◆ TASK PROMPT: Lines containing the word "MySQL" in the data below: say how many, with no other text.

Content starts

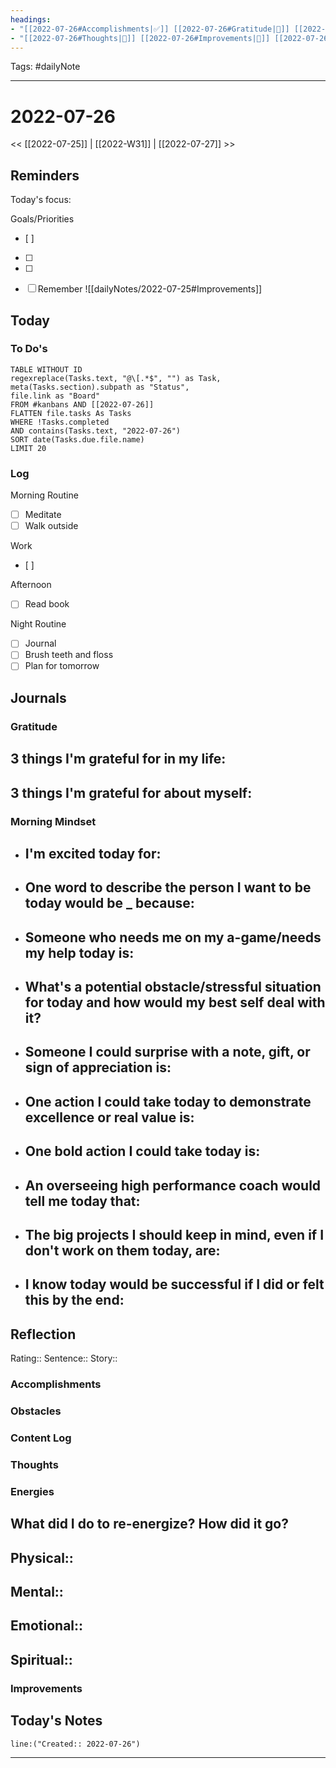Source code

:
 ```yaml
---
headings:
- "[[2022-07-26#Accomplishments|✅]] [[2022-07-26#Gratitude|🙏]] [[2022-07-26#Content Log|📚]]"
- "[[2022-07-26#Thoughts|💭]] [[2022-07-26#Improvements|💪]] [[2022-07-26#Obstacles|🚧]]"
---
```

Tags: #dailyNote
___
# 2022-07-26
<< [[2022-07-25]] | [[2022-W31]] | [[2022-07-27]] >> 
## Reminders
Today's focus: 

Goals/Priorities
- [ ] 
- [ ] 
- [ ] 

- [ ] Remember ![[dailyNotes/2022-07-25#Improvements]]

## Today
### To Do's
```dataview
TABLE WITHOUT ID 
regexreplace(Tasks.text, "@\[.*$", "") as Task,
meta(Tasks.section).subpath as "Status",
file.link as "Board"
FROM #kanbans AND [[2022-07-26]]
FLATTEN file.tasks As Tasks
WHERE !Tasks.completed
AND contains(Tasks.text, "2022-07-26")
SORT date(Tasks.due.file.name)
LIMIT 20
```
### Log
Morning Routine
- [ ] Meditate
- [ ] Walk outside

Work
- [ ] 


Afternoon
- [ ] Read book


Night Routine
- [ ] Journal
- [ ] Brush teeth and floss
- [ ] Plan for tomorrow
## Journals
### Gratitude
**3 things I'm grateful for in my life:**
- 

**3 things I'm grateful for about myself:**
- 
### Morning Mindset
- **I'm excited today for:**
	- 
- **One word to describe the person I want to be today would be _ because:**
	- 
- **Someone who needs me on my a-game/needs my help today is:**
	- 
- **What's a potential obstacle/stressful situation for today and how would my best self deal with it?**
	- 
- **Someone I could surprise with a note, gift, or sign of appreciation is:**
	- 
- **One action I could take today to demonstrate excellence or real value is:**
	- 
- **One bold action I could take today is:**
	- 
- **An overseeing high performance coach would tell me today that:**
	- 
- **The big projects I should keep in mind, even if I don't work on them today, are:**
	- 
- **I know today would be successful if I did or felt this by the end:** 
	- 
## Reflection
Rating:: 
Sentence:: 
Story:: 

### Accomplishments

### Obstacles

### Content Log

### Thoughts

### Energies
**What did I do to re-energize? How did it go?**
- 

Physical:: 
- 

Mental:: 
- 

Emotional:: 
- 

Spiritual:: 
- 
### Improvements

## Today's Notes

```query
line:("Created:: 2022-07-26")
```
___
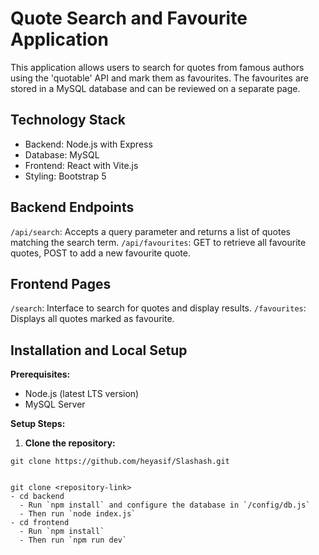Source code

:# Quote Search and Favourite Application

This application allows users to search for quotes from famous authors using the 'quotable' API and mark them as favourites. The favourites are stored in a MySQL database and can be reviewed on a separate page.

## Technology Stack

- Backend: Node.js with Express
- Database: MySQL
- Frontend: React with Vite.js
- Styling: Bootstrap 5

## Backend Endpoints

`/api/search`: Accepts a query parameter and returns a list of quotes matching the search term.
`/api/favourites`: GET to retrieve all favourite quotes, POST to add a new favourite quote.

## Frontend Pages

`/search`: Interface to search for quotes and display results.
`/favourites`: Displays all quotes marked as favourite.

## Installation and Local Setup

**Prerequisites:**

- Node.js (latest LTS version)
- MySQL Server

**Setup Steps:**

1. **Clone the repository:**

```shell
git clone https://github.com/heyasif/Slashash.git


git clone <repository-link>
- cd backend
  - Run `npm install` and configure the database in `/config/db.js`
  - Then run `node index.js`
- cd frontend
  - Run `npm install`
  - Then run `npm run dev`

```
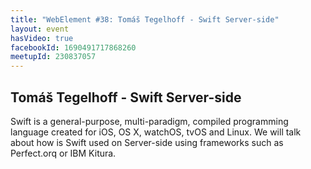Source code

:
 ```yaml
---
title: "WebElement #38: Tomáš Tegelhoff - Swift Server-side"
layout: event
hasVideo: true
facebookId: 1690491717868260
meetupId: 230837057
---
```


## Tomáš Tegelhoff - Swift Server-side

Swift is a general-purpose, multi-paradigm, compiled programming language created for iOS,
OS X, watchOS, tvOS and Linux. We will talk about how is Swift used on Server-side using
frameworks such as Perfect.orq or IBM Kitura.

Content ends

◆ ANSWER TO THIS TASK: 3